Step 1: Company Registration: Register your company with MOHAP and obtain necessary approvals.

Step 2: Product Classification: Determine whether the product is: Pharmaceutical, Herbal, Cosmetic (if borderline case)

Step 3: Dossier Preparation: Prepare the CTD dossier according to UAE guidelines.

Step 4: Submission to MOHAP: Submit the application via MOHAP’s online portal.

Step 5: Evaluation Process: MOHAP reviews: Quality, Safety, Efficacy. Questions or deficiencies may be raised during this stage.

Step 6: Approval & Registration Certificate: Once approved, a Marketing Authorization Certificate is issued.

Drug Registration Timeline in UAE

The timeline varies depending on the product type and dossier quality:

• Standard timeline: 6 to 12 months

• Fast-track (if applicable): shorter duration

• Delays may occur if: Documents are incomplete, Queries are not addressed quickly

Cost of Drug Registration in UAE

The cost of drug registration depends on multiple factors:

Typical Costs Include:

Government fees, Dossier preparation costs, Consultancy fees

Costs may vary based on:

• Product category

• Complexity of dossier

• Number of variations required

• Common Challenges in UAE Drug Registration

Companies often face the following issues:

Incomplete eCTD dossiers

• Delays in responding to MOHAP queries

• Incorrect product classification

• Lack of local regulatory expertise

• Tips for Faster Drug Approval

To speed up your registration process:

Ensure complete and accurate documentation

Follow CTD format strictly

Work with experienced regulatory consultants

Respond to MOHAP queries promptly

Why Choose a Regulatory Consultant?

A professional regulatory partner can:

Prepare compliant CTD/eCTD dossiers

Handle submission and follow-ups

Reduce delays and rejections

Ensure faster approvals

FAQ – Drug Registration in UAE

How long does drug registration take in UAE?

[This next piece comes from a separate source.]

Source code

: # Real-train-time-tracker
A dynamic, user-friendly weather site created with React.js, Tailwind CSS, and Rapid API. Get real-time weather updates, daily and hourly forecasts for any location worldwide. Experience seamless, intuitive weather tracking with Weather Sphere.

Typically 6–12 months, depending on the product and submission quality.

Is a local agent required in UAE?

Yes, foreign companies must appoint a UAE-based agent or distributor.

What is CTD in drug registration?

CTD (Common Technical Document) is a standardized format for submitting pharmaceutical data.

Can herbal products be registered in UAE?

Yes, but they follow a slightly different regulatory pathway.

Conclusion

• Drug registration in the UAE is a structured but complex process that requires careful planning, accurate documentation, and regulatory expertise.

• Companies that follow the correct procedures and submit high-quality dossiers can achieve faster approvals and successfully enter the UAE pharmaceutical market.